→ To do
Could the lines from the start of the data through the line with "u87\_adar\_kd & GSM693747" be set down exactly, with no pictures among them?

----- Material provided

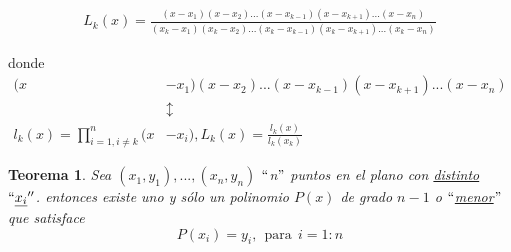 \begin{align*}
L_{k}(x) = \frac{(x-x_{1})(x - x_{2})...(x- x_{k-1})(x - x_{k+1})...(x - x_{n})}{(x_{k} -x_{1})(x_{k} - x_{2})...(x_{k}- x_{k-1})(x_{k} - x_{k+1})...(x_{k} - x_{n})}
\end{align*}





\newpage

donde 
\begin{align*}
 (x&-x_{1})(x - x_{2})...(x- x_{k-1})(x - x_{k+1})...(x - x_{n}) \\
 &\updownarrow\\
 l_{k}(x) = \prod_{i=1,i \neq k}^{n}  (x & -x_{i}), L_{k}(x)= \frac{l_{k}(x)}{l_{k}(x_{k})}
\end{align*}
 \hrulefill
 
\newtheorem*{thm}{Teorema}
\begin{thm}
Sea $(x_{1},y_{1}),...,(x_{n},y_{n})$ $``$n$"$  puntos en el plano con \underline{distinto} $``\underline{x_{i}}''$. entonces existe uno y sólo un 
polinomio $P(x)$ de grado $n-1$ o $``$\underline{menor}$"$  que satisface
$$
P(x_{i}) = y_{i}, \ \ \text{para} \ \  i=1:n
$$
\end{thm}



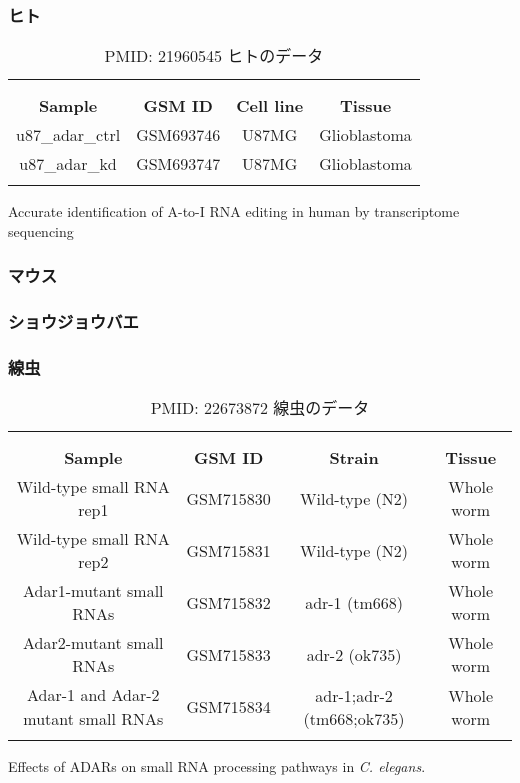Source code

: \subsubsection{ヒト}

\begin{longtable}{cccc}
	\vspace{-0.5cm}
	\label{tab:darned}\\
	\caption{PMID: 21960545 ヒトのデータ}\\
	\cline{1-4}
	\textbf{Sample} & \textbf{GSM ID} & \textbf{Cell line} & \textbf{Tissue} \\
	\cline{1-4}
	u87\_adar\_ctrl & GSM693746 & U87MG & Glioblastoma \\
	u87\_adar\_kd & GSM693747 & U87MG & Glioblastoma \\
	\cline{1-4}
	\vspace{-0.8cm}
\end{longtable}
\begin{flushleft}
	\small{Accurate identification of A-to-I RNA editing in human by transcriptome sequencing}
\end{flushleft}

\subsubsection{マウス}
\subsubsection{ショウジョウバエ}
\subsubsection{線虫}
\begin{longtable}{cccc}
	\vspace{-0.5cm}
	\label{tab:darned}\\
	\caption{PMID: 22673872 線虫のデータ}\\
	\cline{1-4}
	\textbf{Sample} & \textbf{GSM ID} & \textbf{Strain} & \textbf{Tissue} \\
	\cline{1-4}
	Wild-type small RNA rep1 & GSM715830 & Wild-type (N2) & Whole worm \\
	Wild-type small RNA rep2& GSM715831 & Wild-type (N2) & Whole worm \\
	Adar1-mutant small RNAs & GSM715832 & adr-1 (tm668) & Whole worm \\
	Adar2-mutant small RNAs & GSM715833  & adr-2 (ok735) & Whole worm \\
	Adar-1 and Adar-2 mutant small RNAs　& GSM715834 & adr-1;adr-2 (tm668;ok735) & Whole worm \\
	\cline{1-4}
	\vspace{-0.8cm}
\end{longtable}
\begin{flushleft}
	\small{Effects of ADARs on small RNA processing pathways in \textit{C. elegans}.}
\end{flushleft}

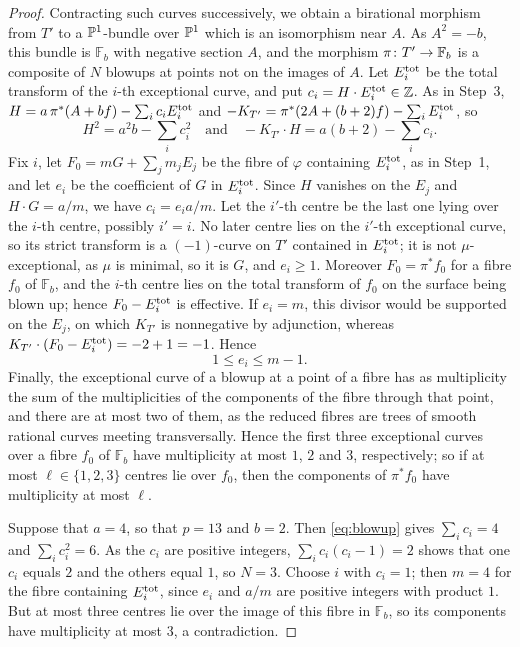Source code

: \begin{proof}
Contracting such curves successively, we obtain a birational morphism from $T'$ to a $\PP^1$-bundle over $\PP^1$ which is an isomorphism near $A$.
As $A^2 = -b$, this bundle is $\mathbb F_b$ with negative section $A$, and the morphism $\pi\from T'\to\mathbb F_b$ is a composite of $N$ blowups at points not on the images of $A$.
Let $E_i^{\rm tot}$ be the total transform of the $i$-th exceptional curve, and put $c_i = H\cdot E_i^{\rm tot}\in\ZZ$.
As in Step~3, $H = a\,\pi^*(A+bf)-\sum_ic_iE_i^{\rm tot}$ and $-K_{T'} = \pi^*(2A+(b+2)f)-\sum_iE_i^{\rm tot}$, so
\begin{equation}\label{eq:blowup}
  H^2 = a^2b-\sum_ic_i^2\quad\text{and}\quad -K_{T'}\cdot H = a(b+2)-\sum_ic_i.
\end{equation}
Fix $i$, let $F_0 = mG+\sum_jm_jE_j$ be the fibre of $\varphi$ containing $E_i^{\rm tot}$, as in Step~1, and let $e_i$ be the coefficient of $G$ in $E_i^{\rm tot}$.
Since $H$ vanishes on the $E_j$ and $H\cdot G = a/m$, we have $c_i = e_ia/m$.
Let the $i'$-th centre be the last one lying over the $i$-th centre, possibly $i' = i$.
No later centre lies on the $i'$-th exceptional curve, so its strict transform is a $(-1)$-curve on $T'$ contained in $E_i^{\rm tot}$; it is not $\mu$-exceptional, as $\mu$ is minimal, so it is $G$, and $e_i\geq 1$.
Moreover $F_0 = \pi^*f_0$ for a fibre $f_0$ of $\mathbb F_b$, and the $i$-th centre lies on the total transform of $f_0$ on the surface being blown up; hence $F_0-E_i^{\rm tot}$ is effective.
If $e_i = m$, this divisor would be supported on the $E_j$, on which $K_{T'}$ is nonnegative by adjunction, whereas $K_{T'}\cdot(F_0-E_i^{\rm tot}) = -2+1 = -1$.
Hence
\[
  1\leq e_i\leq m-1.
\]
Finally, the exceptional curve of a blowup at a point of a fibre has as multiplicity the sum of the multiplicities of the components of the fibre through that point, and there are at most two of them, as the reduced fibres are trees of smooth rational curves meeting transversally.
Hence the first three exceptional curves over a fibre $f_0$ of $\mathbb F_b$ have multiplicity at most $1$, $2$ and $3$, respectively; so if at most $\ell\in\{1,2,3\}$ centres lie over $f_0$, then the components of $\pi^*f_0$ have multiplicity at most $\ell$.

Suppose that $a = 4$, so that $p = 13$ and $b = 2$.
Then \eqref{eq:blowup} gives $\sum_ic_i = 4$ and $\sum_ic_i^2 = 6$.
As the $c_i$ are positive integers, $\sum_ic_i(c_i-1) = 2$ shows that one $c_i$ equals $2$ and the others equal $1$, so $N = 3$.
Choose $i$ with $c_i = 1$; then $m = 4$ for the fibre containing $E_i^{\rm tot}$, since $e_i$ and $a/m$ are positive integers with product $1$.
But at most three centres lie over the image of this fibre in $\mathbb F_b$, so its components have multiplicity at most $3$, a contradiction.


\end{proof}
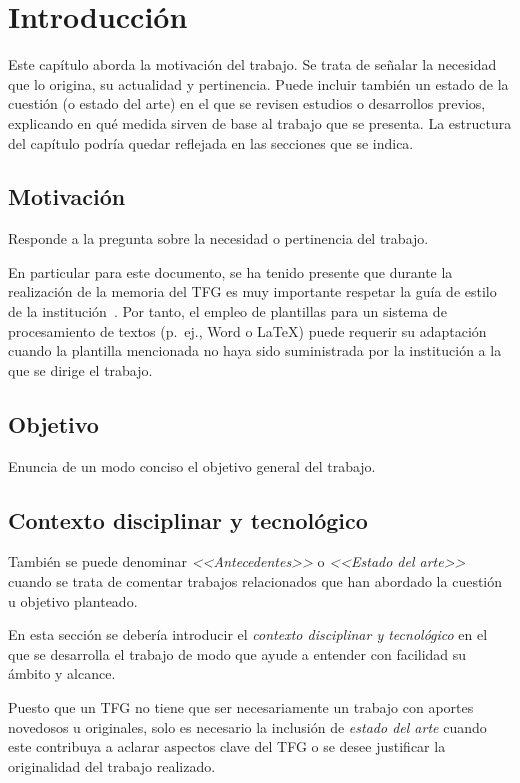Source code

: \chapter{Introducción}
\label{cap:Introduccion}

Este capítulo aborda la motivación del trabajo. Se trata de señalar la necesidad que lo origina, su actualidad y pertinencia. Puede incluir también un estado de la cuestión (o estado del arte) en el que se revisen estudios o desarrollos previos, explicando en qué medida sirven de base al trabajo que se presenta. La estructura del capítulo podría quedar reflejada en las secciones que se indica.

\section{Motivación}
Responde a la pregunta sobre la necesidad o pertinencia del trabajo.

En particular para este documento, se ha tenido presente que durante la realización de la memoria del TFG es muy importante respetar la guía de estilo de la institución~\cite{esi19}. Por tanto, el empleo de plantillas para un sistema de procesamiento de textos (p.~ej., Word o \LaTeX) puede requerir su adaptación cuando la plantilla mencionada no haya sido suministrada por la institución a la que se dirige el trabajo.

\section{Objetivo}
Enuncia de un modo conciso el objetivo general del trabajo.

\section{Contexto disciplinar y tecnológico}
También se puede denominar \emph{<<Antecedentes>>} o \emph{<<Estado del arte>>} cuando se trata de comentar trabajos relacionados que han abordado la cuestión u objetivo planteado.

En esta sección se debería introducir el \emph{contexto disciplinar y tecnológico} en el que se desarrolla el trabajo de modo que ayude a entender con facilidad su ámbito y alcance. 

Puesto que un TFG no tiene que ser necesariamente un trabajo con aportes novedosos u originales, solo es necesario la inclusión de \emph{estado del arte} cuando este contribuya a aclarar aspectos clave del TFG o se desee justificar la originalidad del trabajo realizado.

----------

→ Answer below
 \begin{align*}
L_{k}(x) = \frac{(x-x_{1})(x - x_{2})...(x- x_{k-1})(x - x_{k+1})...(x - x_{n})}{(x_{k} -x_{1})(x_{k} - x_{2})...(x_{k}- x_{k-1})(x_{k} - x_{k+1})...(x_{k} - x_{n})}
\end{align*}





\newpage

donde 
\begin{align*}
 (x&-x_{1})(x - x_{2})...(x- x_{k-1})(x - x_{k+1})...(x - x_{n}) \\
 &\updownarrow\\
 l_{k}(x) = \prod_{i=1,i \neq k}^{n}  (x & -x_{i}), L_{k}(x)= \frac{l_{k}(x)}{l_{k}(x_{k})}
\end{align*}
 \hrulefill
 
\newtheorem*{thm}{Teorema}
\begin{thm}
Sea $(x_{1},y_{1}),...,(x_{n},y_{n})$ $``$n$"$  puntos en el plano con \underline{distinto} $``\underline{x_{i}}''$. entonces existe uno y sólo un 
polinomio $P(x)$ de grado $n-1$ o $``$\underline{menor}$"$  que satisface
$$
P(x_{i}) = y_{i}, \ \ \text{para} \ \  i=1:n
$$
\end{thm}



Source code

: \subsubsection{ヒト}

\begin{longtable}{cccc}
	\vspace{-0.5cm}
	\label{tab:darned}\\
	\caption{PMID: 21960545 ヒトのデータ}\\
	\cline{1-4}
	\textbf{Sample} & \textbf{GSM ID} & \textbf{Cell line} & \textbf{Tissue} \\
	\cline{1-4}
	u87\_adar\_ctrl & GSM693746 & U87MG & Glioblastoma \\
	u87\_adar\_kd & GSM693747 & U87MG & Glioblastoma \\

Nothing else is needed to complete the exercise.